On the surface – with armoured vehicles, flak jackets and an array of security mitigation measures – the OSCE SMM seemed like an ill-fit for a human rights defender who had spent years working on local grassroots initiatives in Cambodia, advocating for peace and social justice, and promoting and defending human rights and freedom of assembly and expression. “I had wondered if there would be a place for me but from the moment I arrived in Ukraine, I knew I was in the right place at the right time,” Ruth explains.
Currently on a seven-day rotation at the SMM forward patrol base in Svitlodarsk, in one of the most kinetic areas along the contact line, Ruth does indeed spend most of her time wearing a flak jacket and helmet, monitoring and reporting ceasefire violations. “Most nights here, the sky is lit up with tracer rounds, and the horizon is speckled with artillery and mortars exploding,” she says.
Ruth spends her days counting the human cost of conflict.
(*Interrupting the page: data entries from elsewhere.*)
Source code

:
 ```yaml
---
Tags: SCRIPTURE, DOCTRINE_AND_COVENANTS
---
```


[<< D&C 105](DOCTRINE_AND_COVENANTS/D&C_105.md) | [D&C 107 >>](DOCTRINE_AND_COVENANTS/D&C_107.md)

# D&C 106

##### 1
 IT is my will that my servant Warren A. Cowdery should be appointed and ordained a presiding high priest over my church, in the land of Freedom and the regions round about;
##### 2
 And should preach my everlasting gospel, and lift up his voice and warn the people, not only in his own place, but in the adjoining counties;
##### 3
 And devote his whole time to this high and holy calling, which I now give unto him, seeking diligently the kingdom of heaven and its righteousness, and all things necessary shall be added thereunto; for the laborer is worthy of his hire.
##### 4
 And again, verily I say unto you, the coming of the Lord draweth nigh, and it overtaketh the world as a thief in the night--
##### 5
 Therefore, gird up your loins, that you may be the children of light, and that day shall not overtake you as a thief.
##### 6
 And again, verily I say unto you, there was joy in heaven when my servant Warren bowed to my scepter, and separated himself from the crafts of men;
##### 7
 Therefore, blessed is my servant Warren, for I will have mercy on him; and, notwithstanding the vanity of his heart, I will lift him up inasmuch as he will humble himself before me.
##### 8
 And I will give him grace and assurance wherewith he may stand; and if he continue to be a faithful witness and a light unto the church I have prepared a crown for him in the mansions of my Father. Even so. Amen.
She cites a recent example, in which a man was injured in nearby Novoluhanske, hit by shrapnel from a 122mm mortar that flattened his home. “He’s one of the latest civilian casualties in a list that just keeps growing,” she says, referring to the estimated 13,000 people killed and 30,000 injured, the result of ongoing fighting that has undermined the security of the civilian population.
The OSCE though, Ruth explains, takes a multi-disciplinary approach to security, and so there’s a lot to do in addition to monitoring the sides’ partial compliance with the Minsk Agreement. “That’s where I come in,” she says.
The most striking aspect of this conflict, she says is the absence of bitterness. “People are suffering; we hear and see it every day,” she says, “but it’s a shared suffering among neighbours; not one inflicted on each other.” Prolonged violence though, she warns, can result in protracted conflict and hostility. “Believe me, I know; I grew up just a few kilometres from the border in Ireland.”
Hard lessons learnt from home and remedies practiced on the other side of the world, in particular dialogue facilitation, Ruth says are what she brings most of all to Svitlodarsk and other towns and villages in eastern Ukraine. Sometimes it’s just a matter of listening to people and giving them voice, she says, especially when they are engaging with one another, demanding an end to violence.
These are small steps, she admits but steps in the right direction nonetheless, away from the past five years of violence. “I don’t have experience in fighting in a conflict,” Ruth says, “but with the OSCE SMM, I hope my experience and efforts here can prove useful in resolving this one.”